15Die zweite Variante des Missbrauchsverbots bezieht sich unmittelbar auf den vergaberechtlichen Wettbewerbsgrundsatz nach § 97 Abs. 1 GWB.35 Grundsätzlich dürfen Rahmenvereinbarungen nach § 4a EU Abs. 1 Satz 3 VOB/A nicht dazu missbraucht werden, den Wettbewerb zu behindern, einzuschränken oder zu verfälschen.
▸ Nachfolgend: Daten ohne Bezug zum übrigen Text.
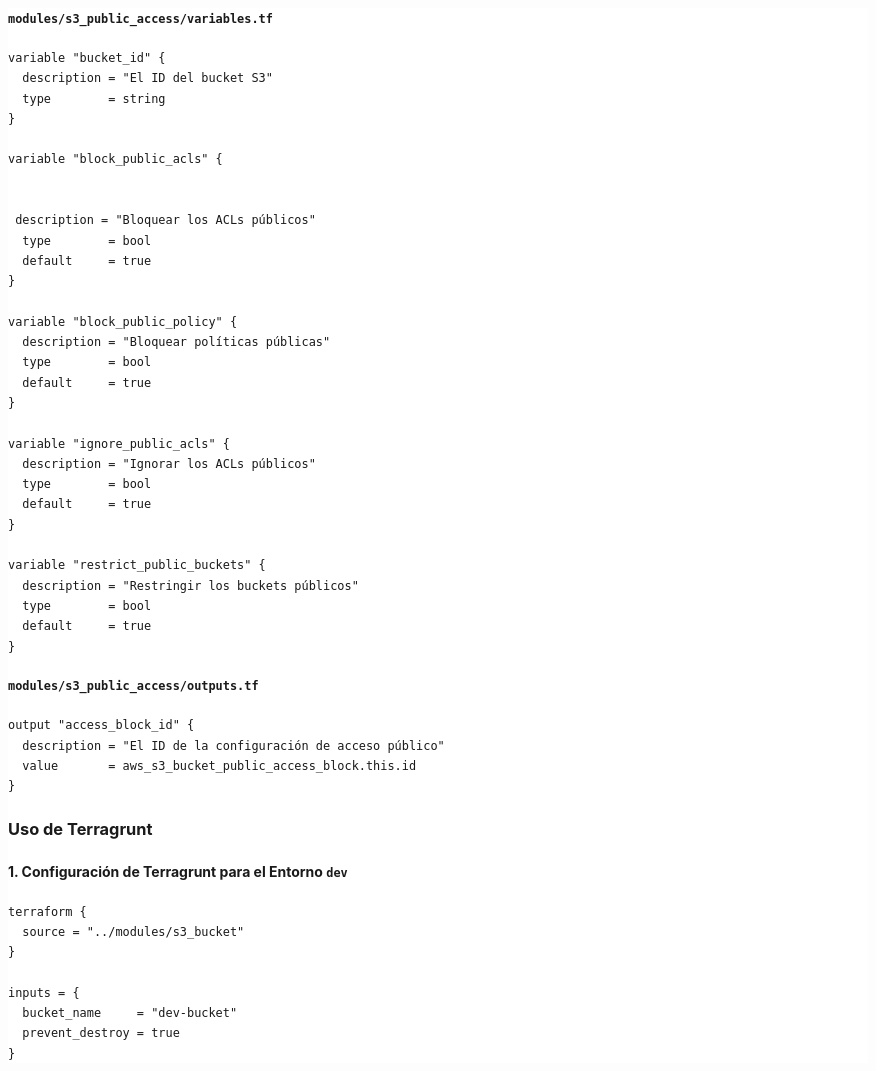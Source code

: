 #### `modules/s3_public_access/variables.tf`

```hcl
variable "bucket_id" {
  description = "El ID del bucket S3"
  type        = string
}

variable "block_public_acls" {
 

 description = "Bloquear los ACLs públicos"
  type        = bool
  default     = true
}

variable "block_public_policy" {
  description = "Bloquear políticas públicas"
  type        = bool
  default     = true
}

variable "ignore_public_acls" {
  description = "Ignorar los ACLs públicos"
  type        = bool
  default     = true
}

variable "restrict_public_buckets" {
  description = "Restringir los buckets públicos"
  type        = bool
  default     = true
}
```

#### `modules/s3_public_access/outputs.tf`

```hcl
output "access_block_id" {
  description = "El ID de la configuración de acceso público"
  value       = aws_s3_bucket_public_access_block.this.id
}
```

### Uso de **Terragrunt**

#### 1. **Configuración de Terragrunt para el Entorno `dev`**

```hcl
terraform {
  source = "../modules/s3_bucket"
}

inputs = {
  bucket_name     = "dev-bucket"
  prevent_destroy = true
}
```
Ergänzend können hierbei die in Zusammenhang mit § 97 GWB entwickelten Konkretisierungen des Wettbewerbsgrundsatzes herangezogen werden.36 Allerdings muss dabei beachtet werden, dass Rahmenvereinbarungen ihrem Wesen nach grundsätzlich wettbewerbsbeschränkend wirken und es daher nach § 4a EU Abs. 1 Satz 3 VOB/A darauf ankommt, dass eine über ihre bloße Existenz hinausgehende Beeinträchtigung des Wettbewerbs vorliegen muss.37 Vor allem aber geht es darum, dass Rahmenvereinbarungen nicht absichtsvoll dazu missbraucht werden dürfen, einen ansonsten funktionierenden und auch den übrigen Vergaberechtsgrundsätzen entsprechenden Wettbewerb zu verhindern oder einzuschränken. Würden in allen relevanten Bereichen Rahmenvereinbarungen über Bauleistungen für den Zeitraum von mindestens 4 Jahren abgeschlossen, würde dies zu einer signifikanten Reduzierung des Wettbewerbs bei der öffentlichen Beschaffung von Bauleistungen führen. Die Rahmenvereinbarung nach § 4a EU VOB/A bzw. nach § 103 Abs. 5 GWB soll zwar in bestimmten Beschaffungslagen eine Erleichterung und Flexibilisierung ermöglichen. Sie soll aber nicht zur Vereitelung eines an sich möglichen vergaberechtlichen Wettbewerbs führen. Als Beispiel für den missbräuchlichen Abschluss einer Rahmenvereinbarung werden im Schrifttum u. a. fehlende Abnahmeverpflichtungen bzw. fehlende Festlegungen zu Zeitpunkt und Umfang konkreter Einzelleistungen zum Zwecke der Markterkundung genannt.38 Allerdings hat die Rspr. hierüber noch nicht abschließend und aktuell befunden,39 sodass abzuwarten bleibt, inwieweit sich dies im Hinblick auf § 4a EU Abs. 1 Satz 3 VOB/A bestätigen wird.40

16Indes wird es in der Praxis ohne hinreichend konkrete Aussagen der Beteiligten nicht leicht sein, nachzuweisen, dass eine Rahmenvereinbarung in erster Linie oder überwiegend aus missbräuchlichen Gründen abgeschlossen wurde. Für den Abschluss der Rahmenvereinbarung besteht grundsätzlich Vertragsfreiheit, sodass einzelne Regelungen oder die Auferlegung spezifischer Pflichten hierüber keine hinreichend sicheren Schlüsse zulassen.41 Soweit jedoch für das Vertragsverhältnis keine innere Notwendigkeit vorliegt und auch für die Beteiligten keine mit Rahmenvereinbarungen typischer Weise verbundene Vorteile bestehen, liegt der Schluss einer missbräuchlich abgeschlossenen Rahmenvereinbarung nahe.